The directive indicated that assessment of the adequacy of provisions held for non-performing loans and other outstanding assets as per IFRS and the NBE directive before annual accounts of a bank are finalized and dividends paid to shareholders, “the audit should also cover and ascertain that loan-loss provisions and day one gain/loss recognition are reflected in fair value estimates and have been carried out properly as per IFRS.”
He also stated that the new directive added that auditors should have experience and technic on fair value measurement.
“In the current experience, historical cost of an asset was measured on the audit, while a fair value measurement assumes that the asset or liability is exchanged in an orderly transaction between market participants to sell the asset or transfer the liability at the measurement date under current market conditions,” he explained.
Knowledge on actuarial valuation is also the other new concept included on the directive.
The directive imposed a requirement that the audit team as a group must have an adequate and comprehensive IFRS knowledge as evidenced complemented with an IFRS training certificate. In addition, the audit manager and engagement team members shall have necessary qualification and adequate experience in a bank audit that are sufficient to the risk, complexity and peculiar nature of their work and ensuring if the required audit quality standards as specified under International standard on Quality Management 1 (ISQM1).
The directive stated that audit teams must have expertise in the computation of expected credit loss (credit modeling) and actuarial valuation and/or the auditor use of the work of external experts who have adequate knowledge and expertise on the same. The directive also stated that experts have to have adequate knowledge, understanding, and training of fair value estimation and is able to check the robustness of the processes for determining fair value of assets and liabilities, and also to evaluate key assumptions and inputs that a bank has used in its valuations.

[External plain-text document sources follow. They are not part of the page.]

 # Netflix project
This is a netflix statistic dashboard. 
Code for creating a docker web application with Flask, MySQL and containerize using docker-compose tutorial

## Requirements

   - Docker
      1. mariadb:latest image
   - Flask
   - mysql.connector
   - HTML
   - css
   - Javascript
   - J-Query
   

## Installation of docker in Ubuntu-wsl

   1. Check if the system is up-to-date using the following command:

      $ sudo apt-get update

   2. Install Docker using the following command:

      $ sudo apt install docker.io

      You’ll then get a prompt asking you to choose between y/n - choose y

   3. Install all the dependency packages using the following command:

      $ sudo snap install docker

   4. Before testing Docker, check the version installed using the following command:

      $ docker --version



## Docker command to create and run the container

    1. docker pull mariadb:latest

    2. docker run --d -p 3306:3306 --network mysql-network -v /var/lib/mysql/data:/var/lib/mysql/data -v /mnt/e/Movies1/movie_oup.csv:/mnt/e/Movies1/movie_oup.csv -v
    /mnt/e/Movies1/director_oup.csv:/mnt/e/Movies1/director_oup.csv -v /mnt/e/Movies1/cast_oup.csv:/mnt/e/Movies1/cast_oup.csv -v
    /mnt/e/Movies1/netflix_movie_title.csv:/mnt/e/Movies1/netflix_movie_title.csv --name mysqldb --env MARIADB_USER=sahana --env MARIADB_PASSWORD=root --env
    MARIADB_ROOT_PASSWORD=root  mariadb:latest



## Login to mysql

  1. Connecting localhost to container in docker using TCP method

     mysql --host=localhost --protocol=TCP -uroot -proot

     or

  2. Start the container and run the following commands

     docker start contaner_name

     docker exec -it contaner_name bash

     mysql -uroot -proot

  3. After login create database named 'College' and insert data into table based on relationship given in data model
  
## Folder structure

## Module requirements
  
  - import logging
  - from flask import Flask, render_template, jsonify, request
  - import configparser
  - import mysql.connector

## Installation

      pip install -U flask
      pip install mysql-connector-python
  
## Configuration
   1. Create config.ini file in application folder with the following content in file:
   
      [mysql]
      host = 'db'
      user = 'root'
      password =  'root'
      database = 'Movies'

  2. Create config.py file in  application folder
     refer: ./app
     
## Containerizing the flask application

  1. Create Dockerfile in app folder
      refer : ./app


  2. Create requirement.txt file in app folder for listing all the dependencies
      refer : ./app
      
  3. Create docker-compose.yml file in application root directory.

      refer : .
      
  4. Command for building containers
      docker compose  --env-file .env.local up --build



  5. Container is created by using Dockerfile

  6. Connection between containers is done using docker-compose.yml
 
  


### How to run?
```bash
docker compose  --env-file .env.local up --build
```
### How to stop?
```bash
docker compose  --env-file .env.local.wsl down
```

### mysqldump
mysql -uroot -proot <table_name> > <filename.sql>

Regarding the appointment of external auditor the directive stated that a bank shall appoint external auditor through a competitive bid and shall hire the same auditor for another two more years without competitive bid and must also not hold office for more than three consecutive years in a bank.
The directive article 4.5 stated that an external auditor may be appointed through competitive bid for a maximum of two consecutive terms; that is six years. It added that a bank through a competitive manner may consider and appoint an external auditor who served for two consecutive terms only after lapse of three consecutive years from the last date of engagement of the external auditor.
“In my view the new directive has put a strong stand regarding impartiality of the auditor or the team regarding connection or affiliation with the bank directly or indirectly, which is crucial in undertaking a clear and proper audit on any given bank,” an audit expert commented on the current directive.
The audit team members are not supposed to be employees of the bank to be audited from at least the last three years, and for the particular external auditor, its partner or its staff members must not be shareholders or employed directly or indirectly by its first degree relatives.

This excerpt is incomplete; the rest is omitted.